So this week’s subject points to the primary purpose of cranes and as well as the obstruction lights used for them. We will briefly discuss the need of obstruction lights for cranes and as well as the specific type of obstruction lights used for them.


Cranes Main Role in Construction

A crane is a type of machine that uses one or more simple machines to create mechanical advantage and move heavy loads. It is mainly used for lifting and lowering construction materials and transporting them from one place to another. Construction of large infrastructures and buildings requires a lot of materials to be used, and most of them are so heavy that transporting them from one place to another requires a lot of time. In this case, the use of cranes speed up the transporting and lifting process in which manpower alone would not suffice. Tower cranes is one of the type of cranes that offer the best combination of height and lifting capacity and are mainly used in the construction of tall buildings.

As with any tall structure, the presence of a single or a number of cranes has the potential to cause accident and be an air navigation obstacle. As a solution to this potential danger, cranes are installed with obstruction lights for increased conspicuity especially for night time operations.

Types of Obstruction Lights Used In Cranes

Tower cranes with a height of less than 150m may require obstruction lighting only if they are considered a significant navigational hazard. However, if a tower crane’s height is 150m or more and is not near with an aerodrome, CAA (Civil Aviation Authority) requires the use of obstruction lights.

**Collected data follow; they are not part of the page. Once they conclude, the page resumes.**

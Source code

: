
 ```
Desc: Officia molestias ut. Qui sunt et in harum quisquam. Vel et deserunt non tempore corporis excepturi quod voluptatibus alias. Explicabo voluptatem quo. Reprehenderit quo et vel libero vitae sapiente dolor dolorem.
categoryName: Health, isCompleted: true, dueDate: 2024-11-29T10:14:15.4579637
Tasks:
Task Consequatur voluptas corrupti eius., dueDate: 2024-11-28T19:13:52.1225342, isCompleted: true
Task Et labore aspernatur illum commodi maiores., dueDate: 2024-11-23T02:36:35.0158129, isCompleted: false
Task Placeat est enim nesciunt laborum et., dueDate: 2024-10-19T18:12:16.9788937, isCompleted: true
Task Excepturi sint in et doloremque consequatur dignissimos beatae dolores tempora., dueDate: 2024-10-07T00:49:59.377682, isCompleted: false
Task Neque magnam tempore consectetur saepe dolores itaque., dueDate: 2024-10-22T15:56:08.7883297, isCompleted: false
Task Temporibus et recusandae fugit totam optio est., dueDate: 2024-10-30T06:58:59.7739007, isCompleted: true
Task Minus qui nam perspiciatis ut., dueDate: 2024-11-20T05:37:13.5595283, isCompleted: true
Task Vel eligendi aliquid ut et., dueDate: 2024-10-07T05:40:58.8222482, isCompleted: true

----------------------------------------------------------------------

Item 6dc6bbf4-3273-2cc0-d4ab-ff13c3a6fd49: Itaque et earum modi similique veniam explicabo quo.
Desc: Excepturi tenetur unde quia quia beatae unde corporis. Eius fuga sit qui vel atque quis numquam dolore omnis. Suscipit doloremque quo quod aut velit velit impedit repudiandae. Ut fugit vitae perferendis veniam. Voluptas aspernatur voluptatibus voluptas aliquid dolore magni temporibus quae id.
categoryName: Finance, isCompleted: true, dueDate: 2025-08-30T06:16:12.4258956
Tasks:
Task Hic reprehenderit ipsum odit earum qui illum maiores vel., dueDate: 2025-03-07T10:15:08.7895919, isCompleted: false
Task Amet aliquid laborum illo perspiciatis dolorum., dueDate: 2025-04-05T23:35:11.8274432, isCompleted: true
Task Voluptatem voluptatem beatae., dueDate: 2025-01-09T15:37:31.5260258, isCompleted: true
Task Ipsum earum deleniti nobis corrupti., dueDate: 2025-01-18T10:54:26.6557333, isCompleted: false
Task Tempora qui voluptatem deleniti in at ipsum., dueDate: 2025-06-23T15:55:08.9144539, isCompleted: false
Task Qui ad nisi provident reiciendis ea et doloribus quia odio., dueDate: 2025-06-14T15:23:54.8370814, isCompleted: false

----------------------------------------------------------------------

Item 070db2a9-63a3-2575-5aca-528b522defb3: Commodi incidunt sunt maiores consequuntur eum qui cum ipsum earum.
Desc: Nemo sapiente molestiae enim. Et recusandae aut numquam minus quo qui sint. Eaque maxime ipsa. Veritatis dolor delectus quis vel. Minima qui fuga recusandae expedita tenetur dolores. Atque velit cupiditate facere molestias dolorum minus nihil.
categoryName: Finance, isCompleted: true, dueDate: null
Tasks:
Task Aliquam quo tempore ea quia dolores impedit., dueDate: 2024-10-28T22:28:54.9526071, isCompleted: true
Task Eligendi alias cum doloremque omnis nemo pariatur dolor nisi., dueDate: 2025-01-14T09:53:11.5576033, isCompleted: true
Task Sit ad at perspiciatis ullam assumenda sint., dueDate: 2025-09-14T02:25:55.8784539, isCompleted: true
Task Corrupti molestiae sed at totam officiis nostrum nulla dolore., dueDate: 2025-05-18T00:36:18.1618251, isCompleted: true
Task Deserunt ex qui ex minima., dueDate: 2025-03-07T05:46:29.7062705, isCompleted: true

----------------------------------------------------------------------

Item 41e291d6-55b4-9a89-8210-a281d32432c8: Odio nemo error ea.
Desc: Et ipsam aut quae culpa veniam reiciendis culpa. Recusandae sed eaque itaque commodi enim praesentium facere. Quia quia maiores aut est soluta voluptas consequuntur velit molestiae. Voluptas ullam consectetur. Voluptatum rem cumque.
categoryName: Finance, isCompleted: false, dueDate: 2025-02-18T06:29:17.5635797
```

Medium Intensity Steady Red Lights (for cranes with a height of 150m and above) – This type of obstruction light is usually mounted or positioned as close as possible on the top of the crane at an intermediate level not exceeding 52 meters, and has a luminous intensity of 2000 candela. These obstruction lights are lit at night (Night is defined for civil aviation purposes as the time from half an hour after sunset until half an hour before sunrise).

Medium Intensity Steady Red Lights (for cranes between 90m to 150m high) – Cranes that are between 90 meters and 150 meters high are also equipped with medium intensity steady red lights that are positioned at the highest point and both ends of the crane jib. The lighting will be an indication of the crane’s height and as well as the radius of the crane jib. These obstruction lights are also displayed at night and are positioned to a place where it can be visible from all directions.

Low Intensity Steady Red Lights– Cranes that are 60 meters to 90 meters high are installed with low intensity steady red lights with a minimum luminous intensity of 32 candelas. They are positioned as close as possible to the highest point. And for tower cranes, they are positioned to the top of the fixed structure so that when displayed especially at night, it will be visible from all directions.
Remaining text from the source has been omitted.